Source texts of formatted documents
####################

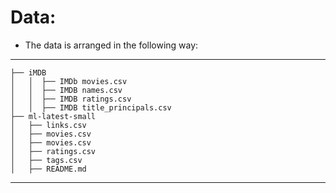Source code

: # Data:

 - The data is arranged in the following way:

---------

    ├── iMDB
    │   │  ├── IMDb movies.csv
    │   │  ├── IMDB names.csv
    │   │  ├── IMDB ratings.csv
    │   │  ├── IMDB title_principals.csv
    ├── ml-latest-small
    │   ├── links.csv
    │   ├── movies.csv
    │   ├── movies.csv
    │   ├── ratings.csv
    │   ├── tags.csv
    │   ├── README.md

---------
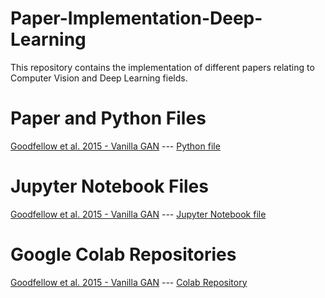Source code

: # Paper-Implementation-Deep-Learning
This repository contains the implementation of different papers relating to Computer Vision and Deep Learning fields.  

# Paper and Python Files  
[Goodfellow et al. 2015 - Vanilla GAN]() --- [Python file]()  

# Jupyter Notebook Files  
[Goodfellow et al. 2015 - Vanilla GAN]() --- [Jupyter Notebook file]()  

# Google Colab Repositories  
[Goodfellow et al. 2015 - Vanilla GAN]() --- [Colab Repository]()  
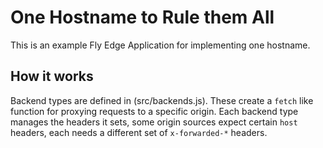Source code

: # One Hostname to Rule them All

This is an example Fly Edge Application for implementing one hostname.

## How it works

Backend types are defined in (src/backends.js). These create a `fetch` like function for proxying requests to a specific origin. Each backend type manages the headers it sets, some origin sources expect certain `host` headers, each needs a different set of `x-forwarded-*` headers.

####################

● **Problem to solve**: From the line containing "# Jupyter Notebook Files" through the last line of the records above, reproduce every line exactly, leaving out the pictures.

● **Response to the task**:
# Jupyter Notebook Files  
[Goodfellow et al. 2015 - Vanilla GAN]() --- [Jupyter Notebook file]()  

# Google Colab Repositories  
[Goodfellow et al. 2015 - Vanilla GAN]() --- [Colab Repository]()  
Source code

: # One Hostname to Rule them All

This is an example Fly Edge Application for implementing one hostname.

## How it works

Backend types are defined in (src/backends.js). These create a `fetch` like function for proxying requests to a specific origin. Each backend type manages the headers it sets, some origin sources expect certain `host` headers, each needs a different set of `x-forwarded-*` headers.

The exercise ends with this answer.